The House wants a 300-bed facility; the Senate wants 100 beds. Cost is a major factor. According to Newport News Daily News reporter Hugh Lessig: “The two sides are roughly $40 million apart in construction and operating costs for a civil commitment facility – the Senate around $36 million and the House around $76 million.”

I would lean toward’s the House position on this one, which errs on the side of public safety. But I don’t see it as a black-and-white issue. Cost is unavoidably a consideration — that $40 million could be used many other ways to improve public safety. So is the fact that sexual predators, having paid for their crime, do have rights.

New Digs for Larry Sabato

Looks like Larry Sabato and the University of Virginia Center for Politics will be moving from their cramped quarters on the university grounds to the Birdwood estate near the Boar’s Head Inn and the Farmington Country Club — if $10 million can be found for renovations of the dilapidated old manor house, according to the Charlottesville Daily Progress.

Said Sabato: “It’s a gorgeous location and it looks back on an unspoiled view of the mountains Jefferson saw.”

Last year, Sabato gave $1 million to endow the Center’s programs.

VDOT Overruns in Maintenance Budget

Bad news from VDOT… The road-building agency spent $40 million more on maintenance in the first seven months of fiscal 2006 than it had planned. Now it’s trying to make up the deficit by cutting back on maintenance work and equipment purchases. Details at the Road to Ruin blog.

Thought Police II

Here are the “Principles of Community” that will be enforced by the “SafeWatch” program in Virginia Tech (see previous post, “The Thought Police Have Arrived):

  • We affirm the inherent dignity and value of every person and strive to maintain a climate for work and learning based on mutual respect and understanding.
  • We affirm the right of each person to express thoughts and opinions freely. We encourage open expression within a climate of civility, sensitivity and mutual respect.
  • We affirm the value of human diversity because it enriches our lives and the university.

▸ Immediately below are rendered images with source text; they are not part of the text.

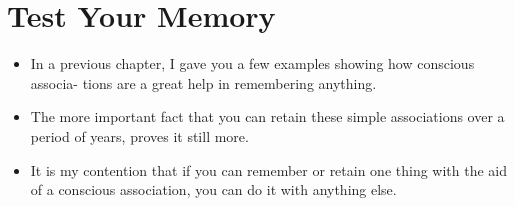     \section*{Test Your Memory}
        \begin{itemize}
            \item In a previous chapter, I
            gave you a few examples showing how conscious associa-
            tions are a great help in remembering anything.
            \item The more important fact that you can retain
            these simple associations over a period of years, proves it
            still more.
            \item It is my contention that if you can remember or retain
            one thing with the aid of a conscious association, you can
            do it with anything else.
        \end{itemize}

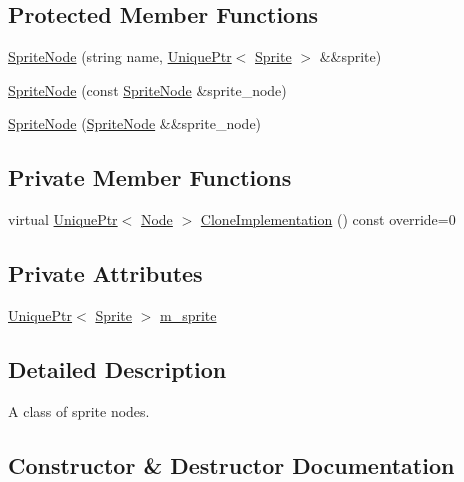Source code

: \subsection*{Protected Member Functions}
\begin{DoxyCompactItemize}
\item 
\hyperlink{classmage_1_1_sprite_node_a17e7dc6256da6900a65dd35b38db2a1f}{Sprite\+Node} (string name, \hyperlink{namespacemage_a3316d7143a973e37adf1110f2e80ca31}{Unique\+Ptr}$<$ \hyperlink{classmage_1_1_sprite}{Sprite} $>$ \&\&sprite)
\item 
\hyperlink{classmage_1_1_sprite_node_a5744942fd29d59c34820d9bb3bdd17b7}{Sprite\+Node} (const \hyperlink{classmage_1_1_sprite_node}{Sprite\+Node} \&sprite\+\_\+node)
\item 
\hyperlink{classmage_1_1_sprite_node_af57c27c8fd399eb00f46a482192f6994}{Sprite\+Node} (\hyperlink{classmage_1_1_sprite_node}{Sprite\+Node} \&\&sprite\+\_\+node)
\end{DoxyCompactItemize}
\subsection*{Private Member Functions}
\begin{DoxyCompactItemize}
\item 
virtual \hyperlink{namespacemage_a3316d7143a973e37adf1110f2e80ca31}{Unique\+Ptr}$<$ \hyperlink{classmage_1_1_node}{Node} $>$ \hyperlink{classmage_1_1_sprite_node_a83a2a865b38670d64491a1066895e218}{Clone\+Implementation} () const override=0
\end{DoxyCompactItemize}
\subsection*{Private Attributes}
\begin{DoxyCompactItemize}
\item 
\hyperlink{namespacemage_a3316d7143a973e37adf1110f2e80ca31}{Unique\+Ptr}$<$ \hyperlink{classmage_1_1_sprite}{Sprite} $>$ \hyperlink{classmage_1_1_sprite_node_a5a330abe0fe7aca40bb4ef201e1c175c}{m\+\_\+sprite}
\end{DoxyCompactItemize}


\subsection{Detailed Description}
A class of sprite nodes. 

\subsection{Constructor \& Destructor Documentation}
\hypertarget{classmage_1_1_sprite_node_a04ada795f035b935af9992a6b7a75959}{}\label{classmage_1_1_sprite_node_a04ada795f035b935af9992a6b7a75959} 
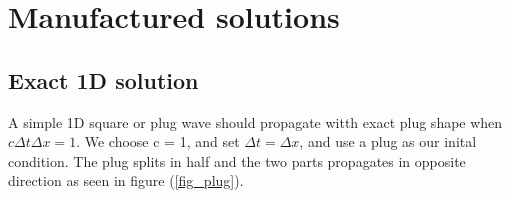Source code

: \section{Manufactured solutions}
\subsection{Exact 1D solution}
A simple 1D square or plug wave should propagate witth exact plug shape when $c\Delta t\Delta x = 1$. We choose c = 1, and set $\Delta t = \Delta x$, and 
use a plug as our inital condition. The plug splits in half and the two parts propagates in opposite direction as seen in figure (\ref{fig_plug}).

\begin{figure}[H]

\end{figure}
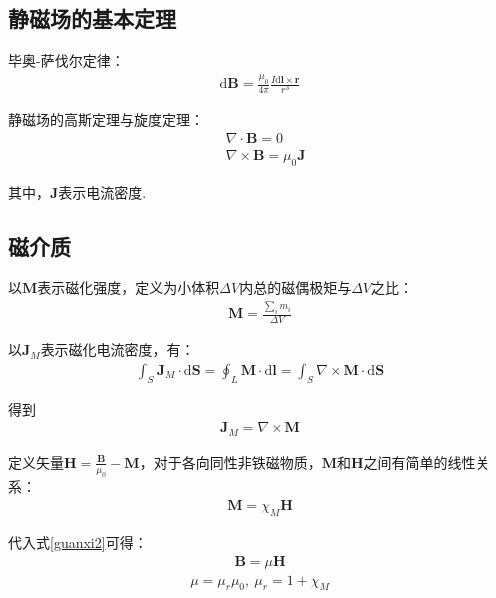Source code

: \documentclass[main.tex]{subfiles}
\begin{document}
\subsection{静磁场的基本定理}
毕奥-萨伐尔定律：
\begin{align}
    \mathrm{d}\boldsymbol{B} = \frac{\mu _0}{4\pi } \frac{I\mathrm{d}\boldsymbol{l}\times \boldsymbol{r}}{r^3}
\end{align}

静磁场的高斯定理与旋度定理：
\begin{align}
    &\nabla \cdot \boldsymbol{B} = 0\\
    &\nabla \times \boldsymbol{B} = \mu _0\boldsymbol{J}
\end{align}

其中，$\boldsymbol{J}$表示电流密度.

\subsection{磁介质}
以$\boldsymbol{M}$表示磁化强度，定义为小体积$\Delta V$内总的磁偶极矩与$\Delta V$之比：
\begin{align}
    \boldsymbol{M} = \frac{\displaystyle \sum_{i}^{}m_i}{\Delta V}
\end{align}

以$\boldsymbol{J}_M$表示磁化电流密度，有：
\begin{align}
    \int_{S}^{} \boldsymbol{J}_M \cdot \mathrm{d}\boldsymbol{S} = \oint_{L}^{} \boldsymbol{M} \cdot \mathrm{d}\boldsymbol{l} = \int_{S}^{} \nabla \times \boldsymbol{M} \cdot \mathrm{d}\boldsymbol{S} 
\end{align}

得到
\begin{align}
    \label{guanxi2}\boldsymbol{J}_M = \nabla \times \boldsymbol{M}
\end{align}

定义矢量$\boldsymbol{H} = \frac{\boldsymbol{B}}{\mu _0}- \boldsymbol{M}$，对于各向同性非铁磁物质，$\boldsymbol{M}$和$\boldsymbol{H}$之间有简单的线性关系：
\begin{align}
    \boldsymbol{M} = \chi _M \boldsymbol{H}
\end{align}

代入式\ref{guanxi2}可得：
\begin{align}
    \boldsymbol{B} = \mu \boldsymbol{H}
\end{align}
\begin{align}
    \mu = \mu _r \mu _0,\ \mu _r = 1+\chi _M
\end{align}
\end{document}
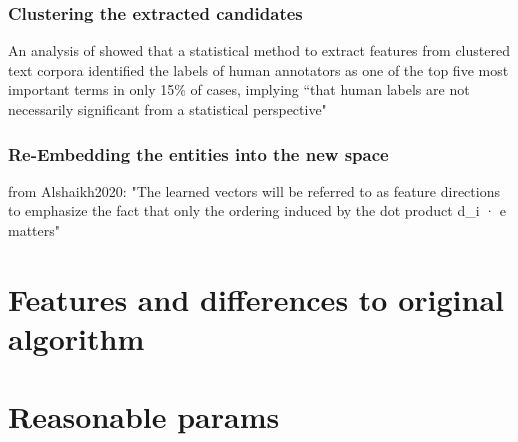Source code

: \subsubsection{Clustering the extracted candidates}

An analysis of \cite{Carmel2009} showed that a statistical method to extract features from clustered text corpora identified the labels of human annotators as one of the top five most important terms in only 15\% of cases, implying ``that human labels are not necessarily significant from a statistical perspective" \cite[139]{Carmel2009}


\subsubsection{Re-Embedding the entities into the new space}

from Alshaikh2020: "The learned vectors will be referred to as feature directions to emphasize the fact that only the ordering induced by the dot product d_i · e matters"



\section{Features and differences to original algorithm}


\section{Reasonable params}

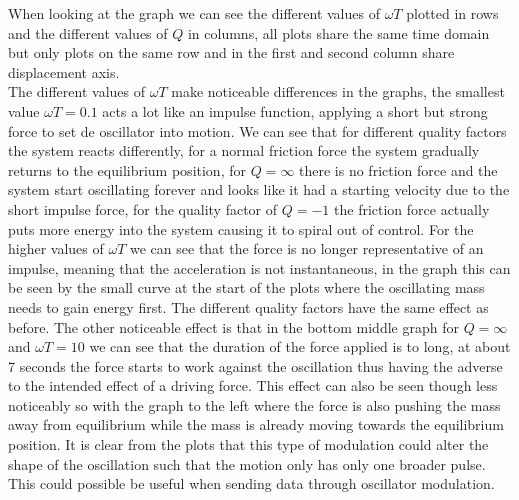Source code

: When looking at the graph we can see the different values of $\omega T$ plotted in rows and the different values of $Q$ in columns, all plots share the same time domain but only plots on the same row and in the first and second column share displacement axis.\\
The different values of $\omega T$ make noticeable differences in the graphs, the smallest value $\omega T = 0.1$ acts a lot like an impulse function, applying a short but strong force to set de oscillator into motion. We can see that for different quality factors the system reacts differently, for a normal friction force the system gradually returns to the equilibrium position, for $Q = \infty$ there is no friction force and the system start oscillating forever and looks like it had a starting velocity due to the short impulse force, for the quality factor of $Q = -1$ the friction force actually puts more energy into the system causing it to spiral out of control.
For the higher values of $\omega T$ we can see that the force is no longer representative of an impulse, meaning that the acceleration is not instantaneous, in the graph this can be seen by the small curve at the start of the plots where the oscillating mass needs to gain energy first. The different quality factors have the same effect as before.
The other noticeable effect is that in the bottom middle graph for $Q=\infty$ and $\omega T = 10$ we can see that the duration of the force applied is to long, at about 7 seconds the force starts to work against the oscillation thus having the adverse to the intended effect of a driving force. This effect can also be seen though less noticeably so with the graph to the left where the force is also pushing the mass away from equilibrium while the mass is already moving towards the equilibrium position.
It is clear from the plots that this type of modulation could alter the shape of the oscillation such that the motion only has only one broader pulse. This could possible be useful when sending data through oscillator modulation.\\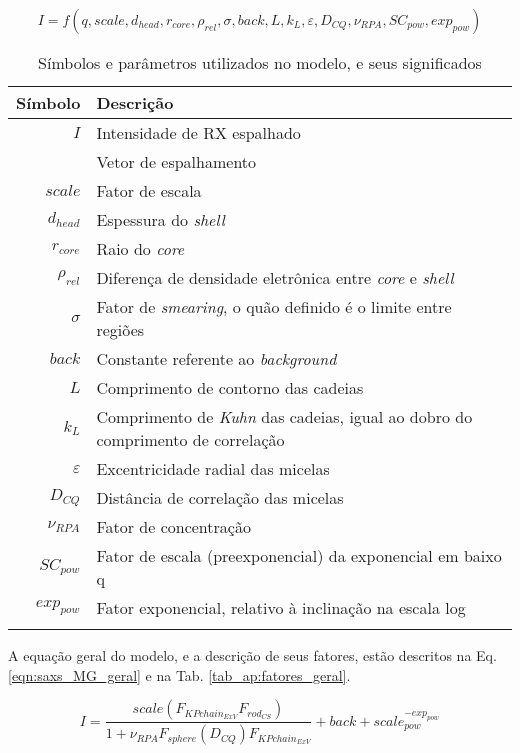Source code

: \begin{apendicesenv}
	\begin{equation}
	I = f(q, scale, d_{head}, r_{core}, \rho_{rel}, \sigma, back, L, k_L, \varepsilon, D_{CQ}, \nu_{RPA}, SC_{pow}, exp_{pow})
	\label{eqn:saxs_MG_superficial}
	\end{equation}
	\begin{longtable}[c]{r p{12cm}}
		\toprule
		Símbolo 			& Descrição        						\\
		\midrule
		$I$					& Intensidade de RX espalhado			\\
		\q					& Vetor de espalhamento					\\
		\midrule
		$scale$				& Fator de escala						\\
		$d_{head}$			& Espessura do \emph{shell}				\\
		$r_{core}$			& Raio do \emph{core}					\\
		$\rho_{rel}$		& Diferença de densidade eletrônica entre \emph{core} e \emph{shell} \\
		$\sigma$			& Fator de \emph{smearing}, o quão definido é o limite entre regiões \\
		$back$				& Constante referente ao \emph{background} \\
		$L$					& Comprimento de contorno das cadeias 	\\
		$k_L$				& Comprimento de \emph{Kuhn} das cadeias, igual ao dobro do comprimento de correlação \\ %
		$\varepsilon$			& Excentricidade radial das micelas		\\
		$D_{CQ}$			& Distância de correlação das micelas 	\\
		$\nu_{RPA}$			& Fator de concentração					\\
		\midrule
		$SC_{pow}$			& Fator de escala (preexponencial) da exponencial em baixo q\\
		$exp_{pow}$			& Fator exponencial, relativo à inclinação na escala log\\
		\bottomrule
		\caption{Símbolos e parâmetros utilizados no modelo, e seus significados}
		\label{tab_ap:simbolos} 
	\end{longtable}
	
	A equação geral do modelo, e a descrição de seus fatores, estão descritos na Eq.\ref{eqn:saxs_MG_geral} e na Tab. \ref{tab_ap:fatores_geral}.
	
	\begin{equation}
	I = \frac{scale\left(F_{KPchain_{ExV}}F_{rod_{CS}}\right)}{1 + \nu_{RPA} F_{sphere}\left( D_{CQ}\right) F_{KPchain_{ExV}}} + back + scale_{pow}^{-exp_{pow}}
	\label{eqn:saxs_MG_geral}
	\end{equation}
	

\end{apendicesenv}
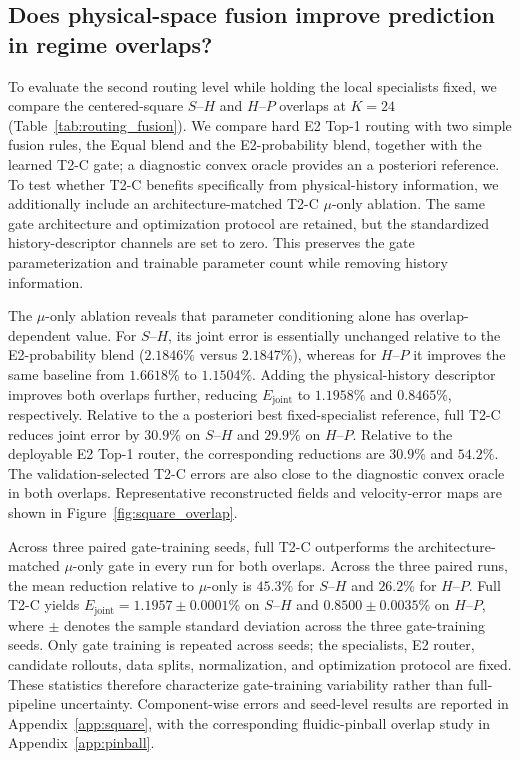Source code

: \subsection{Does physical-space fusion improve prediction in regime overlaps?}
To evaluate the second routing level while holding the local specialists fixed, we compare the centered-square $S$--$H$ and $H$--$P$ overlaps at $K=24$ (Table~\ref{tab:routing_fusion}). We compare hard E2 Top-1 routing with two simple fusion rules, the Equal blend and the E2-probability blend, together with the learned T2-C gate; a diagnostic convex oracle provides an a posteriori reference. To test whether T2-C benefits specifically from physical-history information, we additionally include an architecture-matched T2-C $\mu$-only ablation. The same gate architecture and optimization protocol are retained, but the standardized history-descriptor channels are set to zero. This preserves the gate parameterization and trainable parameter count while removing history information.


The $\mu$-only ablation reveals that parameter conditioning alone has overlap-dependent value. For $S$--$H$, its joint error is essentially unchanged relative to the E2-probability blend ($2.1846\%$ versus $2.1847\%$), whereas for $H$--$P$ it improves the same baseline from $1.6618\%$ to $1.1504\%$. Adding the physical-history descriptor improves both overlaps further, reducing $E_{\mathrm{joint}}$ to $1.1958\%$ and $0.8465\%$, respectively. Relative to the a posteriori best fixed-specialist reference, full T2-C reduces joint error by $30.9\%$ on $S$--$H$ and $29.9\%$ on $H$--$P$. Relative to the deployable E2 Top-1 router, the corresponding reductions are $30.9\%$ and $54.2\%$. The validation-selected T2-C errors are also close to the diagnostic convex oracle in both overlaps. Representative reconstructed fields and velocity-error maps are shown in Figure~\ref{fig:square_overlap}.

Across three paired gate-training seeds, full T2-C outperforms the architecture-matched $\mu$-only gate in every run for both overlaps.
Across the three paired runs, the mean reduction relative to $\mu$-only is $45.3\%$ for $S$--$H$ and $26.2\%$ for $H$--$P$. Full T2-C yields
$E_{\mathrm{joint}}=1.1957\pm0.0001\%$ on $S$--$H$ and $0.8500\pm0.0035\%$ on $H$--$P$, where $\pm$ denotes the sample standard
deviation across the three gate-training seeds. Only gate training is repeated across seeds; the specialists, E2 router, candidate rollouts, data splits, normalization, and optimization protocol are fixed. These statistics therefore characterize gate-training variability rather than full-pipeline uncertainty. Component-wise errors and seed-level results are reported in Appendix~\ref{app:square}, with the corresponding fluidic-pinball overlap study in Appendix~\ref{app:pinball}.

We acknowledge and respect our differences while affirming our common humanity.
  • We reject all forms of prejudice and discrimination, including those based on age, color, disability, gender, national origin, political affiliation, race, religion, sexual orientation, and veteran status. We take individual and collective responsibility for helping to eliminate bias and discrimination and to increase our own understanding of these issues through education, training and interaction with others.
  • We pledge our collective commitment to these principles in the spirit of the Virginia Tech motto of Ut Prosim (That I May Serve).

Most Virginians would share most of these sentiments. The problem isn’t the principles themselves, but how they are enforced, and who enforces them. A couple of red flags:

First: Everyone has the right to express themselves freely, but only “within a climate of civility, sensitivity and mutual respect.” Who defines what behavior falls within the acceptable parameters of “civility” and “sensitivity”? Who has the burden of proof when someone is offended by something someone else says — the person who took offense? Or the person who made the remark?

Second: “We take individual and collective responsibility for helping to eliminate bias and discrimination and to increase our own understanding of these issues through education, training and interaction with others.” Who’s in charge of the educating and training here? What form does that “education and training” take? And how much “diversity” of points of view is permitted?

Nervous yet? Now check the online “Incident Report Form.” If the political/philosophical orientation of this initiative doesn’t smack you over the head, here is all you need to know: People are asked to fill out “general information” about themselves. Under the “gender” category, there four (count ’em four!) choices: male, female, transgender, and questioning. Why not “neuter,” while we’re at it? We wouldn’t want to discriminate against castrati, would we?

Hmmm. I’m wondering… Could that last remark be construed as “insensitive”? Could I already be a candidate for “re-education”?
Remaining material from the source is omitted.